- Data for this exercise
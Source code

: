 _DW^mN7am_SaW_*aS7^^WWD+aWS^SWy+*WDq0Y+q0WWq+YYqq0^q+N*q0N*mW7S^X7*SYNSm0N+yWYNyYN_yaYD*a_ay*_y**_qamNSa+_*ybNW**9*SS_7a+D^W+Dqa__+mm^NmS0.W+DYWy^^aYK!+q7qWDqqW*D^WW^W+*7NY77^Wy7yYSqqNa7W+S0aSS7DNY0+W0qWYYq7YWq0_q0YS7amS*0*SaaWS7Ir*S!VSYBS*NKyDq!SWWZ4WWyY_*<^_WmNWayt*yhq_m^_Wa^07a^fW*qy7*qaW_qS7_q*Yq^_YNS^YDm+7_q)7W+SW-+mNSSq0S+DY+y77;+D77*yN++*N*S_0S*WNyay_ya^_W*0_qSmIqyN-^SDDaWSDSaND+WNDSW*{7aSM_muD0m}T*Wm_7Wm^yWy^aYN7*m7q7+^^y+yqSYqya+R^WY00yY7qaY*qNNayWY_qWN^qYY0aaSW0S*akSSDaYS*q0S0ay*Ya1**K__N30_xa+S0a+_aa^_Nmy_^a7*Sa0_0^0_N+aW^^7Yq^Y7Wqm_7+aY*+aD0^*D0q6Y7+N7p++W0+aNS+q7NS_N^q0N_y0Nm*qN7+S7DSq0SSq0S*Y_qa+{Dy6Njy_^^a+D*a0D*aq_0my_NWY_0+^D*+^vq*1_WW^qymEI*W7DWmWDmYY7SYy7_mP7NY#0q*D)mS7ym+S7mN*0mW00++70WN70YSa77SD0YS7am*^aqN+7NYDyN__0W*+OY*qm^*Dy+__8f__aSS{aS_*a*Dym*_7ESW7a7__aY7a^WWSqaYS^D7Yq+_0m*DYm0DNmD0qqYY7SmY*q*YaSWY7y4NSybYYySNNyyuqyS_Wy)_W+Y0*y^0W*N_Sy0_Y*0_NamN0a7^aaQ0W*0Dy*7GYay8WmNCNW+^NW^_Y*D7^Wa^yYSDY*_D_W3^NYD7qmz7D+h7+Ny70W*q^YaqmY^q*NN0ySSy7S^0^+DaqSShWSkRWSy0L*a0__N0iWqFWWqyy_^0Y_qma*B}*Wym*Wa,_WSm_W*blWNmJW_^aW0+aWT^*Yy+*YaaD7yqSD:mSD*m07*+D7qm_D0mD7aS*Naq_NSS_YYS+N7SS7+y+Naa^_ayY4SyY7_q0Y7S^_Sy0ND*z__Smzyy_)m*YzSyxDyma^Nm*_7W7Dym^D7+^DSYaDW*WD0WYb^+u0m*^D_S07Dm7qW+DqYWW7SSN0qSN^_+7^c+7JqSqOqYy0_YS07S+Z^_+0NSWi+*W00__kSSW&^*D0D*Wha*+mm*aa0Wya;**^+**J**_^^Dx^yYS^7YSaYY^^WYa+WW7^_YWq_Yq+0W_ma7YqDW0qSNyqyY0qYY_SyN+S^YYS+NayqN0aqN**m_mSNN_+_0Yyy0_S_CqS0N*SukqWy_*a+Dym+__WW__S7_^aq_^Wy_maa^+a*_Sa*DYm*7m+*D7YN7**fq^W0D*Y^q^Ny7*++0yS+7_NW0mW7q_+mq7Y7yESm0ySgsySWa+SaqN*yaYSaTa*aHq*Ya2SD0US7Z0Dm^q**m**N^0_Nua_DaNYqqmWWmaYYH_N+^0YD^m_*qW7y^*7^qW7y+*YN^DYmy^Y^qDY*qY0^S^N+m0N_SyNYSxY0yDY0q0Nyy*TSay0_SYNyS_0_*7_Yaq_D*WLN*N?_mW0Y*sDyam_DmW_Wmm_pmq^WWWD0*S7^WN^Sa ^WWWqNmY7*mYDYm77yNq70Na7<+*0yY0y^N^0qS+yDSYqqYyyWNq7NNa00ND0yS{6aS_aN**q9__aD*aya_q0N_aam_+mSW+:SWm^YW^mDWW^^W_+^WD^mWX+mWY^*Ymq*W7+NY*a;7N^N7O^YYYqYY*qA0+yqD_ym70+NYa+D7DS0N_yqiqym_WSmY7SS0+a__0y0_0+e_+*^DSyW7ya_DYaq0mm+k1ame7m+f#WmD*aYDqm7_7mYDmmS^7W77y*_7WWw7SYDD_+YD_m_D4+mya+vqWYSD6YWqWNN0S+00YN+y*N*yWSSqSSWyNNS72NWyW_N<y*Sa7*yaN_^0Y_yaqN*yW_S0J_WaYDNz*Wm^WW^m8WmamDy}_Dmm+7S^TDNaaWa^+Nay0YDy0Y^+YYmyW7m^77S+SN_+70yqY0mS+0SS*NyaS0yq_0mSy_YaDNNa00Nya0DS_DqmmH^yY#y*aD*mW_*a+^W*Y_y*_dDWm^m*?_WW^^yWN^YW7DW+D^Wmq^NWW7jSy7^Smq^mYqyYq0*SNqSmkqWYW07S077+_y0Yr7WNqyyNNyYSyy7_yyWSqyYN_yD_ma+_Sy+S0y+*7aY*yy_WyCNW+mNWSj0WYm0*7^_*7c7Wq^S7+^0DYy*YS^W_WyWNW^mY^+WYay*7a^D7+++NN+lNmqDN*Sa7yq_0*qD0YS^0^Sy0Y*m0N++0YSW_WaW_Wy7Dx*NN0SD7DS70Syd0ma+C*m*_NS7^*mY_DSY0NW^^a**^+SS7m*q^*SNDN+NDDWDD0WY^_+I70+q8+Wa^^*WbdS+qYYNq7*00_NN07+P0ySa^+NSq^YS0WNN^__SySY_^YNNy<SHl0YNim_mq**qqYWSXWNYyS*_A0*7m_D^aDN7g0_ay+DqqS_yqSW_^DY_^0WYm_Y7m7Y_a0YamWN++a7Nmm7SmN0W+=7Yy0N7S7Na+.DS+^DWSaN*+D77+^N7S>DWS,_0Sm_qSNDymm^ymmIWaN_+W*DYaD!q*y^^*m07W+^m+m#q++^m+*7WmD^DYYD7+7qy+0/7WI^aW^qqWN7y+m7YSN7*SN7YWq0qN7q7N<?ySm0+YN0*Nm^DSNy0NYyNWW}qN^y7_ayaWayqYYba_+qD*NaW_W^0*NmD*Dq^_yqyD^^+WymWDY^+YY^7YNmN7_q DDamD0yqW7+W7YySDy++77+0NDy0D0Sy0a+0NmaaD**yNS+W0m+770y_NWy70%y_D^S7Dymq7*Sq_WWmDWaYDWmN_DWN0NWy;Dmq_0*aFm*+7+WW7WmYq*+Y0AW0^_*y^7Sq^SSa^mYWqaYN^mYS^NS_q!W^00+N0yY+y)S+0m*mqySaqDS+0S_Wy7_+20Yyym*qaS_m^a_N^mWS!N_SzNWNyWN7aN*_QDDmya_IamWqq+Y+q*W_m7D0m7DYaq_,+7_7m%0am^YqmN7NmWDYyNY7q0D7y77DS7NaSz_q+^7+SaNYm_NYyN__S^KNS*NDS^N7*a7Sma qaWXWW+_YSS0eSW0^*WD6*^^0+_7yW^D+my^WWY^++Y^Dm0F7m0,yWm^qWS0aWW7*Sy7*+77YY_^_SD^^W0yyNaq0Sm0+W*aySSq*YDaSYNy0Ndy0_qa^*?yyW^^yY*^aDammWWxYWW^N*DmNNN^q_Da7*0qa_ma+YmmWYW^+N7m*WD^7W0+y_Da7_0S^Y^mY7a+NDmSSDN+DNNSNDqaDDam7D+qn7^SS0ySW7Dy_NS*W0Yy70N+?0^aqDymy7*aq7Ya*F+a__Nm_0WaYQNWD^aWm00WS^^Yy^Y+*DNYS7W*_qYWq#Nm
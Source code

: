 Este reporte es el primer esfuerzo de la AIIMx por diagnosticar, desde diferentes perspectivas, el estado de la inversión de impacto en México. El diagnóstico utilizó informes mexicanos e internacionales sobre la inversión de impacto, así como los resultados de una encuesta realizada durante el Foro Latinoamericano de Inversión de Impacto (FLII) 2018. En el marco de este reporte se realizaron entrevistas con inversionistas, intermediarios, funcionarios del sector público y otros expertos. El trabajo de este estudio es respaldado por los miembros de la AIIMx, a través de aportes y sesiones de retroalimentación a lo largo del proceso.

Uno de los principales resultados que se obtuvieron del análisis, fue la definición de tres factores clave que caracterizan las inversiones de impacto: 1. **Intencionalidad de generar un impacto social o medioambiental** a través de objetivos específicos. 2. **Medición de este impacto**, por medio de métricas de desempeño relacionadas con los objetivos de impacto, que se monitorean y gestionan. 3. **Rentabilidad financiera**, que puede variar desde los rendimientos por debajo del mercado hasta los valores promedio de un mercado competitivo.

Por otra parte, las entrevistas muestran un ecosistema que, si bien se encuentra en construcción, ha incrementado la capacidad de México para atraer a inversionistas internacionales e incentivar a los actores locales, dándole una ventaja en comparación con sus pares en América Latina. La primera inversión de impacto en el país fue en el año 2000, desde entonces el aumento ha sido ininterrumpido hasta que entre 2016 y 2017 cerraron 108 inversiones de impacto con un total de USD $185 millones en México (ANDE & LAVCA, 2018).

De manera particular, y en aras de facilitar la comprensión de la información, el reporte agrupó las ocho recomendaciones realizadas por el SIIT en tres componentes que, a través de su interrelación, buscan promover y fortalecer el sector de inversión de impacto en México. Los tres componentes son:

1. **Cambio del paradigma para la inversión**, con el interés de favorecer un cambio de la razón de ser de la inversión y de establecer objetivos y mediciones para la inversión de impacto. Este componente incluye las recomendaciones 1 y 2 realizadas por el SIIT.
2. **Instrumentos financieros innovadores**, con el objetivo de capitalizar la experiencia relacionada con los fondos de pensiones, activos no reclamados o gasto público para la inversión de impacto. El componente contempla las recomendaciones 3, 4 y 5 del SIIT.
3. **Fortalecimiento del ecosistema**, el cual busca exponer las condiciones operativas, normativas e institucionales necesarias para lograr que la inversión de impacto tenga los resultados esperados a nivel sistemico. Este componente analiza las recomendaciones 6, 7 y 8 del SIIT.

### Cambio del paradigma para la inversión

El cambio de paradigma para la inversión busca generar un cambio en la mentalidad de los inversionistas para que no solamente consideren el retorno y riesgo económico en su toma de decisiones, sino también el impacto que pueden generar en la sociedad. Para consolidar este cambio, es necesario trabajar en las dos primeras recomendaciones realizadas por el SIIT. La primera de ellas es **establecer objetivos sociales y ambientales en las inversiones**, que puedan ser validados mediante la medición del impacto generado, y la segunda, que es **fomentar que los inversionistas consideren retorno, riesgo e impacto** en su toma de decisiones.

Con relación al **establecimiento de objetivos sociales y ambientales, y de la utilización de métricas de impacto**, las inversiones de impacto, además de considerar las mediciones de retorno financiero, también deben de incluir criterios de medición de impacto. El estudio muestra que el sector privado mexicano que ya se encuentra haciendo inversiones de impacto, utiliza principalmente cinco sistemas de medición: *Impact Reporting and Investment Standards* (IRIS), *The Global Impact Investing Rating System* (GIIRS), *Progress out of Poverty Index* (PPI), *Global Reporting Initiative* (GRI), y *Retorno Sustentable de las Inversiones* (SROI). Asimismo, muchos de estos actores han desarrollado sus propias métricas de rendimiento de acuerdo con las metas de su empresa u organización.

- The problem
Every line above from the line with "### Cambio del paradigma para la inversión" to the line with "El cambio de", both included, must be reproduced exactly, and no other line may appear.

- Result for this task
### Cambio del paradigma para la inversión

El cambio de paradigma para la inversión busca generar un cambio en la mentalidad de los inversionistas para que no solamente consideren el retorno y riesgo económico en su toma de decisiones, sino también el impacto que pueden generar en la sociedad. Para consolidar este cambio, es necesario trabajar en las dos primeras recomendaciones realizadas por el SIIT. La primera de ellas es **establecer objetivos sociales y ambientales en las inversiones**, que puedan ser validados mediante la medición del impacto generado, y la segunda, que es **fomentar que los inversionistas consideren retorno, riesgo e impacto** en su toma de decisiones.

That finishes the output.